• **Your task**: Your task is to copy every line of the entries that holds the word "object".

(Dataset entries)
════════════════════

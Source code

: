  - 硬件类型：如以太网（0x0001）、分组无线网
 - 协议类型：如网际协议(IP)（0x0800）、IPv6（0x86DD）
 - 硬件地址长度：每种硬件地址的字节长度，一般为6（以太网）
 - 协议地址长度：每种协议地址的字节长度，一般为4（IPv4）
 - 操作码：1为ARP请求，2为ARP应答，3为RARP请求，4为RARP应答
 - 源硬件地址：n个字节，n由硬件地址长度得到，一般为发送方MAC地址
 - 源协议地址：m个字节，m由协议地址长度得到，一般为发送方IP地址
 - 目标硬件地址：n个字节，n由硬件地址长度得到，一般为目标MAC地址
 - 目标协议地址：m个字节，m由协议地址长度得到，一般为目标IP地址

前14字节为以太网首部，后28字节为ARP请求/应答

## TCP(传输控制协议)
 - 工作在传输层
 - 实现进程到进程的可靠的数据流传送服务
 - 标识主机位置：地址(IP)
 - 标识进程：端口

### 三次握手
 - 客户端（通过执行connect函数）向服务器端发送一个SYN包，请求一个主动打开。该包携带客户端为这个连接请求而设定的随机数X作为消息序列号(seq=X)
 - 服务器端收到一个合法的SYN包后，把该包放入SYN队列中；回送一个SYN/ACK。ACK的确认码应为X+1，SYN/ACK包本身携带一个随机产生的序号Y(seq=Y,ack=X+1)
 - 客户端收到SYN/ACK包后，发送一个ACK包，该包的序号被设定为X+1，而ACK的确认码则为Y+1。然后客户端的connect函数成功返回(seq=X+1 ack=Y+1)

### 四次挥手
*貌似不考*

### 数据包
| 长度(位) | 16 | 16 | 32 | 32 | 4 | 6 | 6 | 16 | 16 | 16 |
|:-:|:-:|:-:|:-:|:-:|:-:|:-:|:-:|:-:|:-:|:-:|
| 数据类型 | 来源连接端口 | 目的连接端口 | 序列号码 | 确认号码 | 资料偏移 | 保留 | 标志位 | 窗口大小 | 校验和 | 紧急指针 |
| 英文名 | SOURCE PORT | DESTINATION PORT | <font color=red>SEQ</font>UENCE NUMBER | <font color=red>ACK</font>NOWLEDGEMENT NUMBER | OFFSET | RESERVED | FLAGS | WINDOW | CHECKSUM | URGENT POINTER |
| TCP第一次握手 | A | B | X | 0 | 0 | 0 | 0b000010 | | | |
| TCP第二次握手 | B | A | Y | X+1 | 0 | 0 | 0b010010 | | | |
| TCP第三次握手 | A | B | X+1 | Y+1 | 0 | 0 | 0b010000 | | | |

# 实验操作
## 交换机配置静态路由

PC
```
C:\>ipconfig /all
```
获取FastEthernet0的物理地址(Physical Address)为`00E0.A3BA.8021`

════════════════════

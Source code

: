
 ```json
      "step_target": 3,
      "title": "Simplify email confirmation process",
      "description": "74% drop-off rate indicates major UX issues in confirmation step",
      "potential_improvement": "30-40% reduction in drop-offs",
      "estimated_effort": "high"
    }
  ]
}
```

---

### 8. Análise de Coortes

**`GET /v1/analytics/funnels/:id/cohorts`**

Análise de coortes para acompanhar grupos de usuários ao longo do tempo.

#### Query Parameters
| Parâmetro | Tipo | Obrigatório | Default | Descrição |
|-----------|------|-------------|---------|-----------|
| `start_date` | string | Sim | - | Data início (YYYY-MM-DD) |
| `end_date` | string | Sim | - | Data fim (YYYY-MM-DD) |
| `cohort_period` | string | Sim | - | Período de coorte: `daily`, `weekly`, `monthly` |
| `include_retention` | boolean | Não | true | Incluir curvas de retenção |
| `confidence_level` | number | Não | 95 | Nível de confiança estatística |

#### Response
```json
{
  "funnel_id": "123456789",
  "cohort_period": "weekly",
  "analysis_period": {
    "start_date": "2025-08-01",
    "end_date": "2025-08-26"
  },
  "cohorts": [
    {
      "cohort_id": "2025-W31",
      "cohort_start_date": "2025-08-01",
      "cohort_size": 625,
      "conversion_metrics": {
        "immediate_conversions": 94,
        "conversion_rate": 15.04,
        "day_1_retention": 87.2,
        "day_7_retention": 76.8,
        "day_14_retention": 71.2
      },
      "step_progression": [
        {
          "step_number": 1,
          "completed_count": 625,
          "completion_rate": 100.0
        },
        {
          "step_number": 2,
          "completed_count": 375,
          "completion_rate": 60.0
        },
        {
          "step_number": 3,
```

════════════════════

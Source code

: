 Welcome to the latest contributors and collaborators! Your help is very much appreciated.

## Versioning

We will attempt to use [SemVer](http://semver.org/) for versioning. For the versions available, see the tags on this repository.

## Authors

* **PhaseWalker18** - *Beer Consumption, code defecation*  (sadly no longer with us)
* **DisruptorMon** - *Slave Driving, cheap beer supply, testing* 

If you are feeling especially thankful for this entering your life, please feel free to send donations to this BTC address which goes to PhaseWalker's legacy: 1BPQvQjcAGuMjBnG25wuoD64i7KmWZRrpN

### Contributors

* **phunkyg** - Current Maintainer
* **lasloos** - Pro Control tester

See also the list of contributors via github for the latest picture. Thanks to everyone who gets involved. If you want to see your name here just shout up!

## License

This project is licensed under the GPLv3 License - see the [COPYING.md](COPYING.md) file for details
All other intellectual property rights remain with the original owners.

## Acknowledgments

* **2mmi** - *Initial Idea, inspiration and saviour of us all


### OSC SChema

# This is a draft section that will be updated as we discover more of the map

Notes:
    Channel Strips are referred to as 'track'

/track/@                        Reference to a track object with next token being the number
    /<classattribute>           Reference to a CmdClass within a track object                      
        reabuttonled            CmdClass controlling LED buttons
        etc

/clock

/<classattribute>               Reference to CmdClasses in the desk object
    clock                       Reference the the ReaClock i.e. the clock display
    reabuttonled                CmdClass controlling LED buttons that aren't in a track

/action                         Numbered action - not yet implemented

════════════════════

• **Answer for the task**:
/track/@                        Reference to a track object with next token being the number
    /<classattribute>           Reference to a CmdClass within a track object                      
/<classattribute>               Reference to CmdClasses in the desk object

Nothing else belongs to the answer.